— DATA FOR REVIEW —
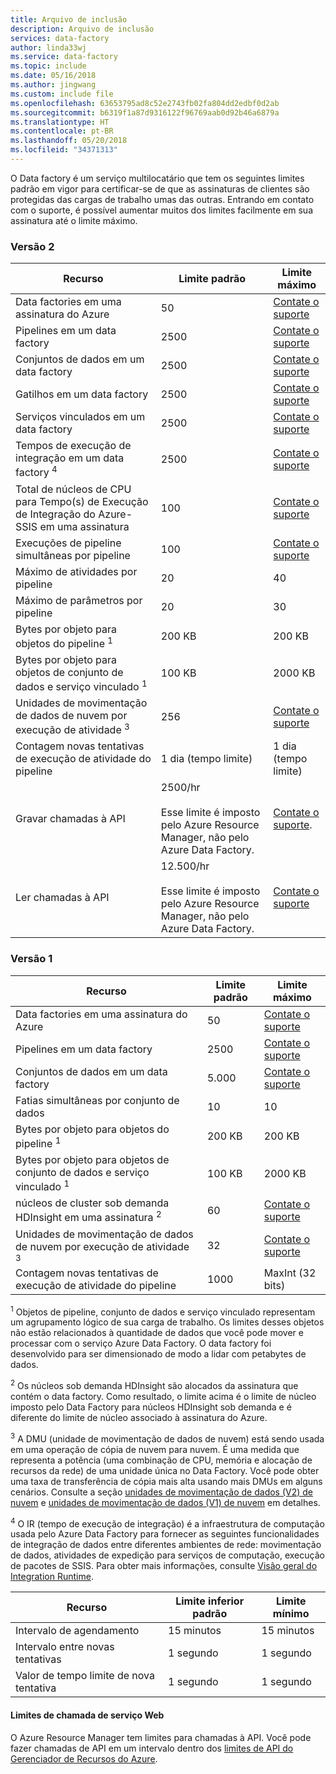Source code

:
 ```yaml
---
title: Arquivo de inclusão
description: Arquivo de inclusão
services: data-factory
author: linda33wj
ms.service: data-factory
ms.topic: include
ms.date: 05/16/2018
ms.author: jingwang
ms.custom: include file
ms.openlocfilehash: 63653795ad8c52e2743fb02fa804dd2edbf0d2ab
ms.sourcegitcommit: b6319f1a87d9316122f96769aab0d92b46a6879a
ms.translationtype: HT
ms.contentlocale: pt-BR
ms.lasthandoff: 05/20/2018
ms.locfileid: "34371313"
---
```

O Data factory é um serviço multilocatário que tem os seguintes limites padrão em vigor para certificar-se de que as assinaturas de clientes são protegidas das cargas de trabalho umas das outras. Entrando em contato com o suporte, é possível aumentar muitos dos limites facilmente em sua assinatura até o limite máximo.

### <a name="version-2"></a>Versão 2

| Recurso | Limite padrão | Limite máximo | 
| -------- | ------------- | ------------- | 
| Data factories em uma assinatura do Azure | 50 | [Contate o suporte](https://azure.microsoft.com/blog/2014/06/04/azure-limits-quotas-increase-requests/) |
| Pipelines em um data factory | 2500 | [Contate o suporte](https://azure.microsoft.com/blog/2014/06/04/azure-limits-quotas-increase-requests/) |
| Conjuntos de dados em um data factory | 2500 | [Contate o suporte](https://azure.microsoft.com/blog/2014/06/04/azure-limits-quotas-increase-requests/) |
| Gatilhos em um data factory | 2500 | [Contate o suporte](https://azure.microsoft.com/blog/2014/06/04/azure-limits-quotas-increase-requests/) |
| Serviços vinculados em um data factory | 2500 | [Contate o suporte](https://azure.microsoft.com/blog/2014/06/04/azure-limits-quotas-increase-requests/) |
| Tempos de execução de integração em um data factory <sup>4</sup> | 2500 | [Contate o suporte](https://azure.microsoft.com/blog/2014/06/04/azure-limits-quotas-increase-requests/) |
| Total de núcleos de CPU para Tempo(s) de Execução de Integração do Azure-SSIS em uma assinatura | 100 | [Contate o suporte](https://azure.microsoft.com/blog/2014/06/04/azure-limits-quotas-increase-requests/) |
| Execuções de pipeline simultâneas por pipeline | 100 | [Contate o suporte](https://azure.microsoft.com/blog/2014/06/04/azure-limits-quotas-increase-requests/) |
| Máximo de atividades por pipeline | 20 | 40 |
| Máximo de parâmetros por pipeline | 20 | 30 |
| Bytes por objeto para objetos do pipeline <sup>1</sup> | 200 KB | 200 KB |
| Bytes por objeto para objetos de conjunto de dados e serviço vinculado <sup>1</sup> | 100 KB | 2000 KB |
| Unidades de movimentação de dados de nuvem por execução de atividade <sup>3</sup> | 256 | [Contate o suporte](https://azure.microsoft.com/blog/2014/06/04/azure-limits-quotas-increase-requests/) |
| Contagem novas tentativas de execução de atividade do pipeline | 1 dia (tempo limite) | 1 dia (tempo limite) |
| Gravar chamadas à API | 2500/hr<br/><br/> Esse limite é imposto pelo Azure Resource Manager, não pelo Azure Data Factory. | [Contate o suporte](https://azure.microsoft.com/blog/2014/06/04/azure-limits-quotas-increase-requests/). |
| Ler chamadas à API | 12.500/hr<br/><br/> Esse limite é imposto pelo Azure Resource Manager, não pelo Azure Data Factory. | [Contate o suporte](https://azure.microsoft.com/blog/2014/06/04/azure-limits-quotas-increase-requests/) |


### <a name="version-1"></a>Versão 1

| **Recurso** | **Limite padrão** | **Limite máximo** |
| --- | --- | --- |
| Data factories em uma assinatura do Azure |50 |[Contate o suporte](https://azure.microsoft.com/blog/2014/06/04/azure-limits-quotas-increase-requests/) |
| Pipelines em um data factory |2500 |[Contate o suporte](https://azure.microsoft.com/blog/2014/06/04/azure-limits-quotas-increase-requests/) |
| Conjuntos de dados em um data factory |5.000 |[Contate o suporte](https://azure.microsoft.com/blog/2014/06/04/azure-limits-quotas-increase-requests/) |
| Fatias simultâneas por conjunto de dados |10 |10 |
| Bytes por objeto para objetos do pipeline <sup>1</sup> |200 KB |200 KB |
| Bytes por objeto para objetos de conjunto de dados e serviço vinculado <sup>1</sup> |100 KB |2000 KB |
| núcleos de cluster sob demanda HDInsight em uma assinatura <sup>2</sup> |60 |[Contate o suporte](https://azure.microsoft.com/blog/2014/06/04/azure-limits-quotas-increase-requests/) |
| Unidades de movimentação de dados de nuvem por execução de atividade <sup>3</sup> |32 |[Contate o suporte](https://azure.microsoft.com/blog/2014/06/04/azure-limits-quotas-increase-requests/) |
| Contagem novas tentativas de execução de atividade do pipeline |1000 |MaxInt (32 bits) |

<sup>1</sup> Objetos de pipeline, conjunto de dados e serviço vinculado representam um agrupamento lógico de sua carga de trabalho. Os limites desses objetos não estão relacionados à quantidade de dados que você pode mover e processar com o serviço Azure Data Factory. O data factory foi desenvolvido para ser dimensionado de modo a lidar com petabytes de dados.

<sup>2</sup> Os núcleos sob demanda HDInsight são alocados da assinatura que contém o data factory. Como resultado, o limite acima é o limite de núcleo imposto pelo Data Factory para núcleos HDInsight sob demanda e é diferente do limite de núcleo associado à assinatura do Azure.

<sup>3</sup> A DMU (unidade de movimentação de dados de nuvem) está sendo usada em uma operação de cópia de nuvem para nuvem. É uma medida que representa a potência (uma combinação de CPU, memória e alocação de recursos da rede) de uma unidade única no Data Factory. Você pode obter uma taxa de transferência de cópia mais alta usando mais DMUs em alguns cenários. Consulte a seção [unidades de movimentação de dados (V2) de nuvem](../articles/data-factory/copy-activity-performance.md#cloud-data-movement-units) e [unidades de movimentação de dados (V1) de nuvem](../articles/data-factory/v1/data-factory-copy-activity-performance.md#cloud-data-movement-units) em detalhes.

<sup>4</sup> O IR (tempo de execução de integração) é a infraestrutura de computação usada pelo Azure Data Factory para fornecer as seguintes funcionalidades de integração de dados entre diferentes ambientes de rede: movimentação de dados, atividades de expedição para serviços de computação, execução de pacotes de SSIS. Para obter mais informações, consulte [Visão geral do Integration Runtime](../articles/data-factory/concepts-integration-runtime.md).

| **Recurso** | **Limite inferior padrão** | **Limite mínimo** |
| --- | --- | --- |
| Intervalo de agendamento |15 minutos |15 minutos |
| Intervalo entre novas tentativas |1 segundo |1 segundo |
| Valor de tempo limite de nova tentativa |1 segundo |1 segundo |

#### <a name="web-service-call-limits"></a>Limites de chamada de serviço Web
O Azure Resource Manager tem limites para chamadas à API. Você pode fazer chamadas de API em um intervalo dentro dos [limites de API do Gerenciador de Recursos do Azure](../articles/azure-subscription-service-limits.md#resource-group-limits).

— GOAL OF THE EXERCISE —
Look above for the line containing "de serviço Web". From there to the final line of the entries, repeat every line exactly.

— RESPONSE BOX —
#### <a name="web-service-call-limits"></a>Limites de chamada de serviço Web
O Azure Resource Manager tem limites para chamadas à API. Você pode fazer chamadas de API em um intervalo dentro dos [limites de API do Gerenciador de Recursos do Azure](../articles/azure-subscription-service-limits.md#resource-group-limits).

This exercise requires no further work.